* [INPUT MATERIAL]

------------------------------------------------------------------------

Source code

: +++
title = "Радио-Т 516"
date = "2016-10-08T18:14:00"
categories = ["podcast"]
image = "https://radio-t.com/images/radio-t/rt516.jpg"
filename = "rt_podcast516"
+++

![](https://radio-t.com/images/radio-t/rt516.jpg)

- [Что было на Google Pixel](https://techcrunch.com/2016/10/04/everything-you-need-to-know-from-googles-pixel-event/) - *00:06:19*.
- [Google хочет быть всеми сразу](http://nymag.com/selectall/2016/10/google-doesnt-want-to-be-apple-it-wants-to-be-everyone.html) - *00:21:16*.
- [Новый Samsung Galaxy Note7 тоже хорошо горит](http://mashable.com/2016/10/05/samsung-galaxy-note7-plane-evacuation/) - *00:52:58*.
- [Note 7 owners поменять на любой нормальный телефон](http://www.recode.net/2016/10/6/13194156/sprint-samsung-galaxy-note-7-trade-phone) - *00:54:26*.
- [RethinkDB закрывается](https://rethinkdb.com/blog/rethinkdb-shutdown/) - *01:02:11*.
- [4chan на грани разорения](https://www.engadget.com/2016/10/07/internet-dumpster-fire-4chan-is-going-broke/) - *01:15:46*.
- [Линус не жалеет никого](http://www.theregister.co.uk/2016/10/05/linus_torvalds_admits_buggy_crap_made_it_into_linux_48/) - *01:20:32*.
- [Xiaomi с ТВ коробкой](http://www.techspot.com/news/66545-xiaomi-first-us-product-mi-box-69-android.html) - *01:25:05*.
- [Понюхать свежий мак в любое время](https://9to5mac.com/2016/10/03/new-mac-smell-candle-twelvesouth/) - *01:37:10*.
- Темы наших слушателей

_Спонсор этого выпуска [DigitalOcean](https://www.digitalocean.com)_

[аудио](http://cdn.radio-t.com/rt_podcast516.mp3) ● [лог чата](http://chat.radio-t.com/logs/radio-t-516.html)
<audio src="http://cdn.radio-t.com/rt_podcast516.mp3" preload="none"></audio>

------------------------------------------------------------------------

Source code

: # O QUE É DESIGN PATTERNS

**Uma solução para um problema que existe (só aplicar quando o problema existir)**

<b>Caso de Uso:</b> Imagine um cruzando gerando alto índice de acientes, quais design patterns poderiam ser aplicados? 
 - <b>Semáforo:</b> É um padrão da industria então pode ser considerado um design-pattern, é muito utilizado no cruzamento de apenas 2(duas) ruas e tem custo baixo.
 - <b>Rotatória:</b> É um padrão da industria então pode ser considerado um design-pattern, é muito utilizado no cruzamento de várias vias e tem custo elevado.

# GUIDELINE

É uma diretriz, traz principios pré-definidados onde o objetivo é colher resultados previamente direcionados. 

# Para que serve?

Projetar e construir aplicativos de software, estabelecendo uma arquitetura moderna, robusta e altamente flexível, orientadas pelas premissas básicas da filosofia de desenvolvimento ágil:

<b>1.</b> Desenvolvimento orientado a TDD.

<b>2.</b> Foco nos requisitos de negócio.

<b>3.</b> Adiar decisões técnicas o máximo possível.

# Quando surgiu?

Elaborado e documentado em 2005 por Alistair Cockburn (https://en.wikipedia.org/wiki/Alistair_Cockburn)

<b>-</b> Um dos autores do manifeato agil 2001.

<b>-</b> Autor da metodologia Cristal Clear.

------------------------------------------------------------------------

* [WORK INSTRUCTIONS] Scan the records for the string "considerado" and show every line that contains it.

* [PROBLEM SOLUTION]
 - <b>Semáforo:</b> É um padrão da industria então pode ser considerado um design-pattern, é muito utilizado no cruzamento de apenas 2(duas) ruas e tem custo baixo.
 - <b>Rotatória:</b> É um padrão da industria então pode ser considerado um design-pattern, é muito utilizado no cruzamento de várias vias e tem custo elevado.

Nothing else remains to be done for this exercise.